Düzen muhalefeti yerlerde sürünüyor!

Kapitalist sistemde yeni bir rejimin taşları adım adım döşeniyor...

Kapitalist sistemde yeni bir rejimin taşları adım adım döşeniyor. Başkanlık rejimi, sermaye devletinin bütün mekanizmalarında tesis edilirken, 24 Haziran sonrası düzen siyasetinin kartları yeniden karılıyor.

CHP’nin Olağanüstü Kongre gündemi evlere şenlik. Kaç delegenin imza verip verilmediğinin bir türlü saptanamaması bir tarafa, bugün delegelerin neredeyse yarısının imza verdiği bir tabloda CHP’nin iflah olacağını beklemek yersiz. CHP, 24 Haziran seçimlerinden sonra büyük bir krize tepe taklak girmiştir. CHP’nin girdiği bu krizin asli nedeni, seçim öncesi izlediği sağcı politikayla ilgili. Ancak işin ironik tarafı ise, 24 Haziran seçimlerinin kararını veren yönetimle bu politikanın seçimlerdeki temsilcileri arasındaki kavga. İki tarafın da bu sağcılıkta katkısı olması bugün CHP içinde yaşanan krizin iflah olmaz bir nitelik taşıdığını fazlasıyla gösteriyor. Başarısızlık CHP’yi krize sokmuştur, ancak bu başarısızlığın altında yatan sağcılık kimse tarafından tartışma konusu bile edilmiyor.

Yine büyük umutlar beslenen ve çıkışıyla büyük gürültü kopartılan bir başka olgu ise MHP artığı Akşener’in partisi. Seçimlerden önce “kurtarıcı” rolü ve başkanlık payesi biçilen Akşener, önce istifa etmiş sonra geri dönmüş, bu sefer de partinin ağır topları bugün itibariyle ipleri koparmış gözüküyor. AKP eliyle kurulan rejim kendisini tesis ederken, düzen muhalefeti kendisini bırakın kurmayı dağılmanın eşiğinde.

Buradan düzen siyasetinde bir yönetim krizi beklentisi çıkmaz. Ancak düzen siyasetinin muhalefetinde büyük bir çözülme olduğu açık olmalı.

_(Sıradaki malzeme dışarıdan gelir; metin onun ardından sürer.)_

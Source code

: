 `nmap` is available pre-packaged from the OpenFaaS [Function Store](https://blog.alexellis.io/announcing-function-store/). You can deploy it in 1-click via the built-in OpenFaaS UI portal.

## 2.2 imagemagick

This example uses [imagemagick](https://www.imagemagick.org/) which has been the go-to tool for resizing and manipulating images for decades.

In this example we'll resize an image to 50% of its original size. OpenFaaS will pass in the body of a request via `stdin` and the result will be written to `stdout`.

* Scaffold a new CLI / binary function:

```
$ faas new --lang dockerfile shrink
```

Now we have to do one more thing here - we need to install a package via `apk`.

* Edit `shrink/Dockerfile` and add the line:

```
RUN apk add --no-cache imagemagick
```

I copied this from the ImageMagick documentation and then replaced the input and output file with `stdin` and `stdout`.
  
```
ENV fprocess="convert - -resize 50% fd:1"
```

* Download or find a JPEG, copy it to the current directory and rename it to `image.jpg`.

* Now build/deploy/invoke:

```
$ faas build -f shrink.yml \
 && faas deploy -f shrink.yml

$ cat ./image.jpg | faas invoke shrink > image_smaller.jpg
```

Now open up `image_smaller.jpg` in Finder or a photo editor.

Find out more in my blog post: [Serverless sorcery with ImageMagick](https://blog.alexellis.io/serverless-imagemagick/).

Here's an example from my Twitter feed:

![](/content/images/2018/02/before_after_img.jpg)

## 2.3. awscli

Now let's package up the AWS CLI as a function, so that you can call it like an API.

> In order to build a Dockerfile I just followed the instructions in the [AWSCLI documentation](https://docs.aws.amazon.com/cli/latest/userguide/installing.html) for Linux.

Sermaye düzeni ve devleti, merkezileşirken, düzenin bütün kurumları yeniden yapılanırken, düzen siyasetinde ortaya çıkan bu durum içinden geçtiğimiz kesitin özgün yanlarını gösteriyor. Bu özgünlük, düzen siyasetinde büyük bir sıkışmaya gebe bir duruma yol açacaktır. Muhalefeti olmayan bir burjuva düzen!

Aynı şekilde Meclis, yetkileri elinden alınmış bir tasdik kurumuna dönüştü. Bugün eğer yeni bir rejim kuruluyorsa, burada Meclis’in oynayacağı tek fonksiyon gerici rejimin “kurucu Meclis” olması dışında bir anlamı yoktur. Bugün sosyalistler açısından böylesi bir Meclis’in “kürsü” olarak kullanılması, muhalefet değil düpedüz meşruiyet dayanağı olacağını söylemek büyük bir iddia olarak görülmemeli. Ne yazık ki, korsan seçimlerle tuzağa düşen düzen muhalefeti, bu tuzağın bedelini çözülmeyle yaşıyor. Düzen muhalefetinin peşine takılan bir kısım sol ise göz göre göre gelen bu oyunun aykırı aktörleri halinde!

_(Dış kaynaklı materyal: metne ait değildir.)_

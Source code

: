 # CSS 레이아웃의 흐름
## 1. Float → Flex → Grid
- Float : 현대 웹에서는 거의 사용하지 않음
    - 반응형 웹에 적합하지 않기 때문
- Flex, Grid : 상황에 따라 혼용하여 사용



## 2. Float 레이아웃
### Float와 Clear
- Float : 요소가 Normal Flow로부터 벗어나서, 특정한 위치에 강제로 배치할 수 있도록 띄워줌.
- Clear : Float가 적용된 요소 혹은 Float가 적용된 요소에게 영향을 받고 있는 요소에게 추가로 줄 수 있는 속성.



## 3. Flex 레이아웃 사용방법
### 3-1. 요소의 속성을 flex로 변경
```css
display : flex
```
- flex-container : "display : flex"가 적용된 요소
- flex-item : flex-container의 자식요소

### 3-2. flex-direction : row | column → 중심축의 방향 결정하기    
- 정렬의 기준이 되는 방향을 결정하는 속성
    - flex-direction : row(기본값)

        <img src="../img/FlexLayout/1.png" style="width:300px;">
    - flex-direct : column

Düzen siyasetinin bu tablosundan emekçilere bir şey çıkmaz! Ancak düzen siyasetinde yaşanan boşluk, özellikle muhalefet boşluğu, gücünü emekçilerden alacak bir solun önünde yeni olanaklar yaratır.

Bugün yerlerde sürünen bir düzen muhalefeti gerçeği var. Bugün AKP karşısında yaşanan büyük bir başarısızlık var. Açıkçası, bu tablonun ülkenin solu ve devrimci siyasetle ilgisi yok. Reformizmin peşine takıldığı düzen muhalefetinin, düzende “sol” bir gedik açacağı beklentisi tam bir hayaldi. Bugün bir kez daha karşımıza çıkan bu gerçek, sosyalistlerin önündeki görevi ve misyonu daha fazla öne çıkartıyor.

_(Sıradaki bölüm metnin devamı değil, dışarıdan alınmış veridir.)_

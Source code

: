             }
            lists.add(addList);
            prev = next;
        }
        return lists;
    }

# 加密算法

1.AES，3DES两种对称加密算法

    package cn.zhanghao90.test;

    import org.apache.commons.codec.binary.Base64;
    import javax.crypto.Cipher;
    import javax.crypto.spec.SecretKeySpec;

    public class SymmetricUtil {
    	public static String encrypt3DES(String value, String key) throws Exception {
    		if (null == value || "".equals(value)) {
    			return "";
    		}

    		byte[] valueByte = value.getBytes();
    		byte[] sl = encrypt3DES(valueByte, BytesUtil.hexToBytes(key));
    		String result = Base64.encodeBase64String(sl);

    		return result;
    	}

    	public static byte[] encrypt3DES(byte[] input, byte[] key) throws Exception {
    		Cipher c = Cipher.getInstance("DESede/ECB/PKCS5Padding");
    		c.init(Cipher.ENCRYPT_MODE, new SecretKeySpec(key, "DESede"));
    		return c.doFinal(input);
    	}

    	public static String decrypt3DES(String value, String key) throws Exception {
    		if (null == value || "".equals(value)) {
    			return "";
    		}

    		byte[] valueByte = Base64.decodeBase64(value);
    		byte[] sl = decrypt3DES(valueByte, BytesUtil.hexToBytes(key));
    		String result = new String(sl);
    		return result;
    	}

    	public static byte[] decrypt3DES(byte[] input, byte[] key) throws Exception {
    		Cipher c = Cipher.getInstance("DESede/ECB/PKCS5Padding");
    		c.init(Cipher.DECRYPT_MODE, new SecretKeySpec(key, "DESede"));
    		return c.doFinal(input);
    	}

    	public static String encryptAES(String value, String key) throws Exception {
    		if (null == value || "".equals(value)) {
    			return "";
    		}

Bir daha emekçilerin karşısına bu adamların çıkmasını istemiyorsak, yapacaklarımız çok! Bu gidişi ancak ve ancak sosyalistler değiştirebilir! İşte bu gerçeğin emekçi halkımıza anlatılması gerek. Hem de hiç vakit kaybetmeden!

(Bu yazı Sosyalist Cumhuriyet gazetesinin 8 Ağustos tarihli 84. sayısından alınmıştır.)